# Why WD-500GB Take 4 Hours to Install Win-7 ?



## Genius-jatt (Mar 21, 2014)

*Why WD-500GB Take 4 Hours to Install Win-7 ?*

Dear friends actually few days back my WD-500GB Partitions crash and I was very shocked as it happen first time with me. So now when I recover my data + Partitions with: ( EaseUS Partition Master Free 9.3 ) and was successful getting 90% data + Partitions.

But the main problem is when I Re-partitioned  & format the HDD with NTFS file system it become very slow and Read write take a long time,So at night I install window-7 on C drive which take approx:4 Hours ,It is also taking to much time copy pasting between the partitions ??

So i request the Experts please help me, I would be very grateful to you thanks.

- - - Updated - - -

Please friends & Experts I request that do help me ?


----------



## shivakanth.sujit (Mar 21, 2014)

Please post crystaldiskinfo pics.

Shiva


----------



## Genius-jatt (Mar 21, 2014)

shivakanth.sujit said:


> Please post crystaldiskinfo pics.
> 
> Shiva


Thanks for reply and how to check crystal disk info ? I will try to post the info.


----------



## shivakanth.sujit (Mar 21, 2014)

CrystalDiskInfo - Software - Crystal Dew World

Shiva


----------



## dashing.sujay (Mar 21, 2014)

Unplug and replug the HDD.


----------



## Genius-jatt (Mar 22, 2014)

[MENTION=159125]shivakanth.sujit[/MENTION]: Please post crystaldiskinfo pics.

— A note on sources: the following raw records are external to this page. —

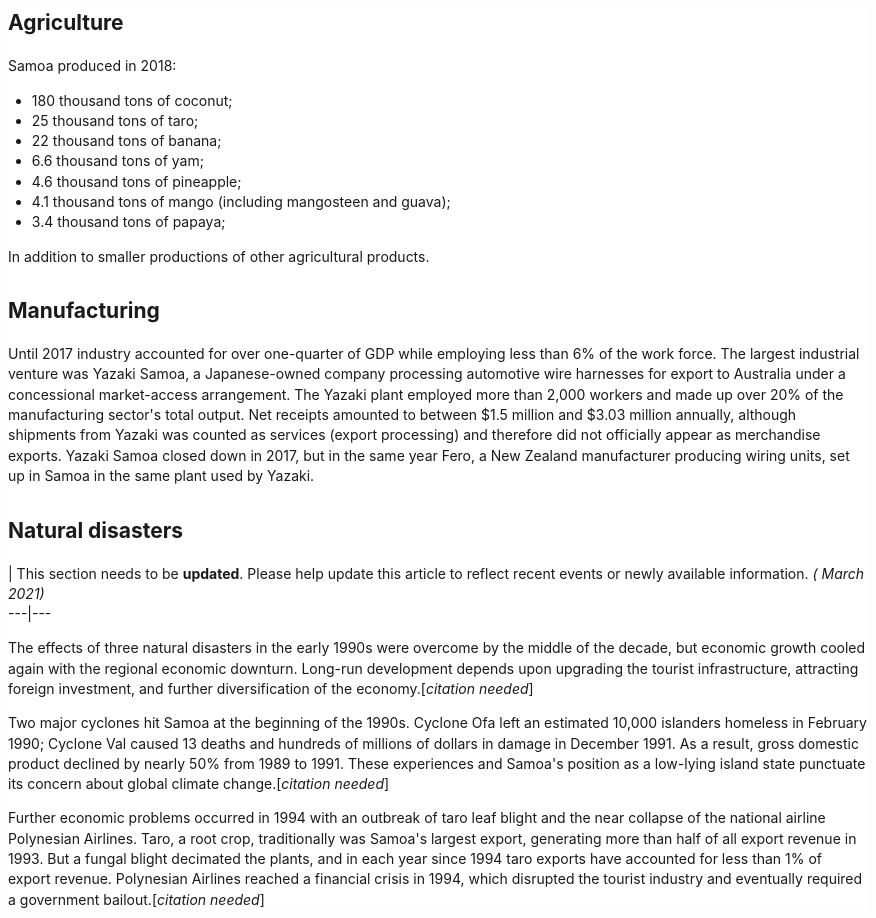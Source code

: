 ## Agriculture

Samoa produced in 2018:

  * 180 thousand tons of coconut;
  * 25 thousand tons of taro;
  * 22 thousand tons of banana;
  * 6.6 thousand tons of yam;
  * 4.6 thousand tons of pineapple;
  * 4.1 thousand tons of mango (including mangosteen and guava);
  * 3.4 thousand tons of papaya;

In addition to smaller productions of other agricultural products.

## Manufacturing

Until 2017 industry accounted for over one-quarter of GDP while employing less
than 6% of the work force. The largest industrial venture was Yazaki Samoa, a
Japanese-owned company processing automotive wire harnesses for export to
Australia under a concessional market-access arrangement. The Yazaki plant
employed more than 2,000 workers and made up over 20% of the manufacturing
sector's total output. Net receipts amounted to between $1.5 million and $3.03
million annually, although shipments from Yazaki was counted as services
(export processing) and therefore did not officially appear as merchandise
exports. Yazaki Samoa closed down in 2017, but in the same year Fero, a New
Zealand manufacturer producing wiring units, set up in Samoa in the same plant
used by Yazaki.

## Natural disasters

| This section needs to be **updated**. Please help update this article to
reflect recent events or newly available information. _( March 2021)_  
---|---  
  
The effects of three natural disasters in the early 1990s were overcome by the
middle of the decade, but economic growth cooled again with the regional
economic downturn. Long-run development depends upon upgrading the tourist
infrastructure, attracting foreign investment, and further diversification of
the economy.[_citation needed_]

Two major cyclones hit Samoa at the beginning of the 1990s. Cyclone Ofa left
an estimated 10,000 islanders homeless in February 1990; Cyclone Val caused 13
deaths and hundreds of millions of dollars in damage in December 1991. As a
result, gross domestic product declined by nearly 50% from 1989 to 1991. These
experiences and Samoa's position as a low-lying island state punctuate its
concern about global climate change.[_citation needed_]

Further economic problems occurred in 1994 with an outbreak of taro leaf
blight and the near collapse of the national airline Polynesian Airlines.
Taro, a root crop, traditionally was Samoa's largest export, generating more
than half of all export revenue in 1993. But a fungal blight decimated the
plants, and in each year since 1994 taro exports have accounted for less than
1% of export revenue. Polynesian Airlines reached a financial crisis in 1994,
which disrupted the tourist industry and eventually required a government
bailout.[_citation needed_]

Here is the Result image by CrystalDiskInfo:-

*s8.postimg.org/mdypxcw8l/500_GB_Hdd.jpg

I also mention here that NO BAD SECTOR in the HDD after checking with CHKDSK.

- - - Updated - - -

Friends I don't have any experiences about (CrystalDiskInfo) soft, But in the above image with (500GB HDD) the Threshold is vacant , I try to check my 160GB Hdd with this soft and their are some readings in Threshold, So please do reply and help me by guiding what to do ? 

Help please ??


----------



## whitestar_999 (Mar 22, 2014)

either you are using a very poor & faulty sata cable for a very long time or your hdd is dying.


----------



## Genius-jatt (Mar 22, 2014)

whitestar_999 said:


> either you are using a very poor & faulty sata cable for a very long time or your hdd is dying.

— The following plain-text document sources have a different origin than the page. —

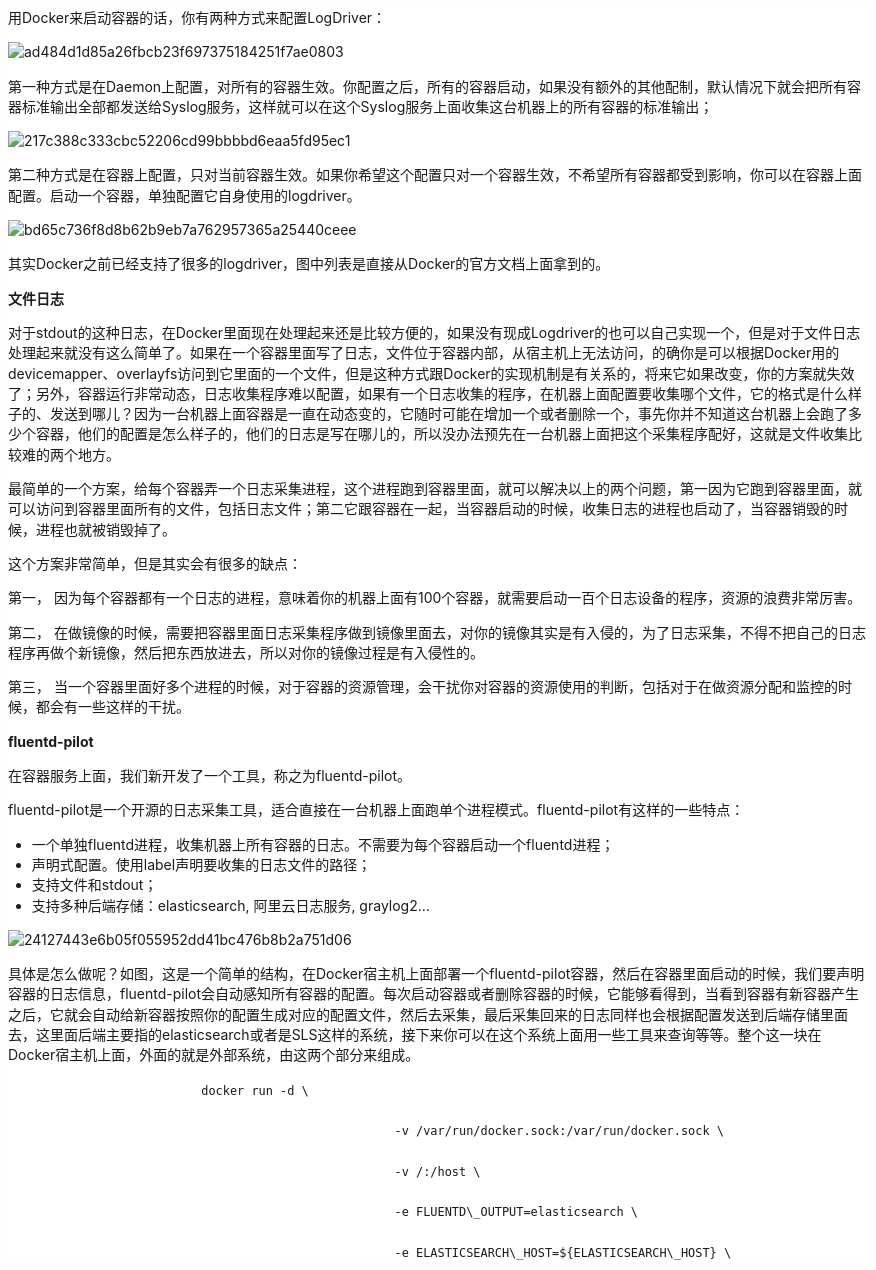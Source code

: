 用Docker来启动容器的话，你有两种方式来配置LogDriver：

![ad484d1d85a26fbcb23f697375184251f7ae0803](https://yqfile.alicdn.com/ad484d1d85a26fbcb23f697375184251f7ae0803.png)

第一种方式是在Daemon上配置，对所有的容器生效。你配置之后，所有的容器启动，如果没有额外的其他配制，默认情况下就会把所有容器标准输出全部都发送给Syslog服务，这样就可以在这个Syslog服务上面收集这台机器上的所有容器的标准输出；

![217c388c333cbc52206cd99bbbbd6eaa5fd95ec1](https://yqfile.alicdn.com/217c388c333cbc52206cd99bbbbd6eaa5fd95ec1.png)

第二种方式是在容器上配置，只对当前容器生效。如果你希望这个配置只对一个容器生效，不希望所有容器都受到影响，你可以在容器上面配置。启动一个容器，单独配置它自身使用的logdriver。

![bd65c736f8d8b62b9eb7a762957365a25440ceee](https://yqfile.alicdn.com/bd65c736f8d8b62b9eb7a762957365a25440ceee.png)

其实Docker之前已经支持了很多的logdriver，图中列表是直接从Docker的官方文档上面拿到的。

**文件日志**

对于stdout的这种日志，在Docker里面现在处理起来还是比较方便的，如果没有现成Logdriver的也可以自己实现一个，但是对于文件日志处理起来就没有这么简单了。如果在一个容器里面写了日志，文件位于容器内部，从宿主机上无法访问，的确你是可以根据Docker用的devicemapper、overlayfs访问到它里面的一个文件，但是这种方式跟Docker的实现机制是有关系的，将来它如果改变，你的方案就失效了；另外，容器运行非常动态，日志收集程序难以配置，如果有一个日志收集的程序，在机器上面配置要收集哪个文件，它的格式是什么样子的、发送到哪儿？因为一台机器上面容器是一直在动态变的，它随时可能在增加一个或者删除一个，事先你并不知道这台机器上会跑了多少个容器，他们的配置是怎么样子的，他们的日志是写在哪儿的，所以没办法预先在一台机器上面把这个采集程序配好，这就是文件收集比较难的两个地方。

最简单的一个方案，给每个容器弄一个日志采集进程，这个进程跑到容器里面，就可以解决以上的两个问题，第一因为它跑到容器里面，就可以访问到容器里面所有的文件，包括日志文件；第二它跟容器在一起，当容器启动的时候，收集日志的进程也启动了，当容器销毁的时候，进程也就被销毁掉了。

这个方案非常简单，但是其实会有很多的缺点：

第一，   因为每个容器都有一个日志的进程，意味着你的机器上面有100个容器，就需要启动一百个日志设备的程序，资源的浪费非常厉害。

第二，   在做镜像的时候，需要把容器里面日志采集程序做到镜像里面去，对你的镜像其实是有入侵的，为了日志采集，不得不把自己的日志程序再做个新镜像，然后把东西放进去，所以对你的镜像过程是有入侵性的。

第三，   当一个容器里面好多个进程的时候，对于容器的资源管理，会干扰你对容器的资源使用的判断，包括对于在做资源分配和监控的时候，都会有一些这样的干扰。

**fluentd-pilot**

在容器服务上面，我们新开发了一个工具，称之为fluentd-pilot。

fluentd-pilot是一个开源的日志采集工具，适合直接在一台机器上面跑单个进程模式。fluentd-pilot有这样的一些特点：

* 一个单独fluentd进程，收集机器上所有容器的日志。不需要为每个容器启动一个fluentd进程；
* 声明式配置。使用label声明要收集的日志文件的路径；
* 支持文件和stdout；
* 支持多种后端存储：elasticsearch, 阿里云日志服务, graylog2…

![24127443e6b05f055952dd41bc476b8b2a751d06](https://yqfile.alicdn.com/24127443e6b05f055952dd41bc476b8b2a751d06.png)

具体是怎么做呢？如图，这是一个简单的结构，在Docker宿主机上面部署一个fluentd-pilot容器，然后在容器里面启动的时候，我们要声明容器的日志信息，fluentd-pilot会自动感知所有容器的配置。每次启动容器或者删除容器的时候，它能够看得到，当看到容器有新容器产生之后，它就会自动给新容器按照你的配置生成对应的配置文件，然后去采集，最后采集回来的日志同样也会根据配置发送到后端存储里面去，这里面后端主要指的elasticsearch或者是SLS这样的系统，接下来你可以在这个系统上面用一些工具来查询等等。整个这一块在Docker宿主机上面，外面的就是外部系统，由这两个部分来组成。

                               docker run -d \

                                                          -v /var/run/docker.sock:/var/run/docker.sock \

                                                          -v /:/host \

                                                          -e FLUENTD\_OUTPUT=elasticsearch \

                                                          -e ELASTICSEARCH\_HOST=${ELASTICSEARCH\_HOST} \
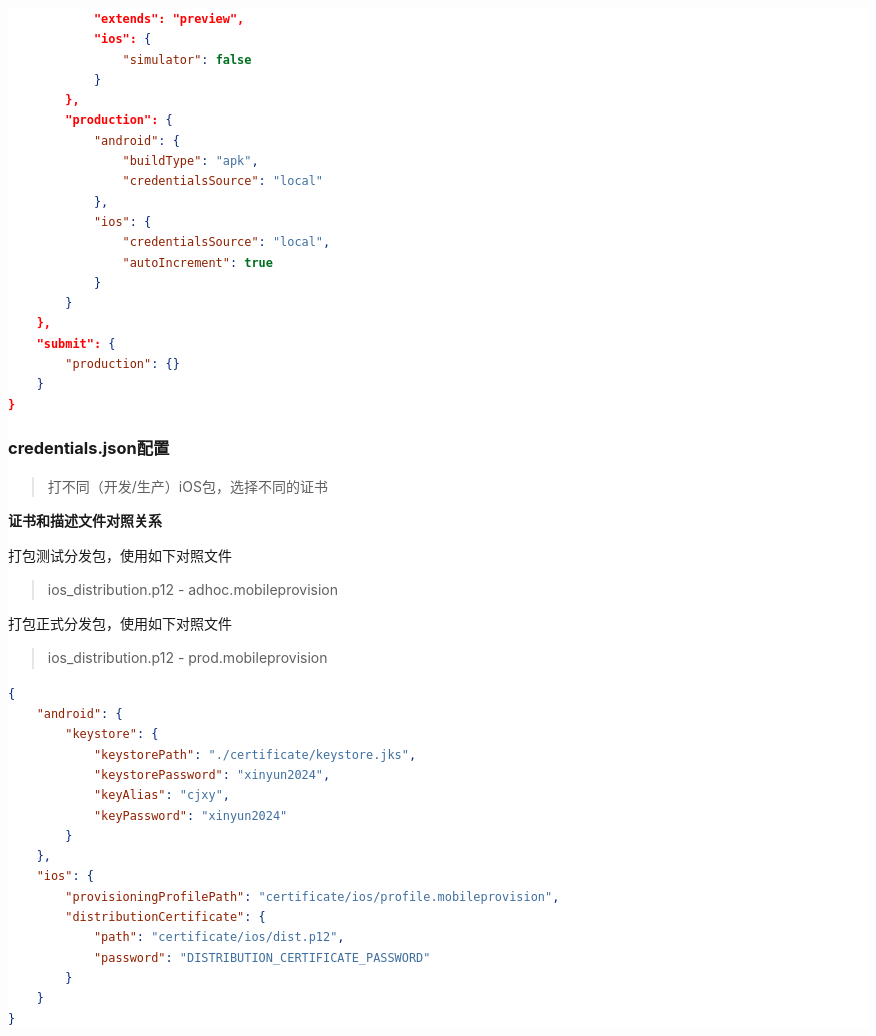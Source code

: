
 ```json
            "extends": "preview",
            "ios": {
                "simulator": false
            }
        },
        "production": {
            "android": {
                "buildType": "apk",
                "credentialsSource": "local"
            },
            "ios": {
                "credentialsSource": "local",
                "autoIncrement": true
            }
        }
    },
    "submit": {
        "production": {}
    }
}

```

### credentials.json配置
> 打不同（开发/生产）iOS包，选择不同的证书


**证书和描述文件对照关系**

打包测试分发包，使用如下对照文件
> ios_distribution.p12 - adhoc.mobileprovision

打包正式分发包，使用如下对照文件
> ios_distribution.p12 - prod.mobileprovision


```json
{
    "android": {
        "keystore": {
            "keystorePath": "./certificate/keystore.jks",
            "keystorePassword": "xinyun2024",
            "keyAlias": "cjxy",
            "keyPassword": "xinyun2024"
        }
    },
    "ios": {
        "provisioningProfilePath": "certificate/ios/profile.mobileprovision",
        "distributionCertificate": {
            "path": "certificate/ios/dist.p12",
            "password": "DISTRIBUTION_CERTIFICATE_PASSWORD"
        }
    }
}

```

Thanks but i already change the SATA cable and if the Sata cable is faulty then The HDD would not have been detected by BIOS. 

Is their any software which can detect the actual problem & correct the error ?


----------



## whitestar_999 (Mar 22, 2014)

faulty sata cable will let bios detect hdd & act normally.the only indication of bad sata cable would be continuously increasing value of ultraDMA crc error count.change cable again.i have seen 2-3 sata cables gone bad within a few days after working correctly for months.


----------



## Genius-jatt (Mar 24, 2014)

Please see this image and can any body figure it out about the health of HDD Read results.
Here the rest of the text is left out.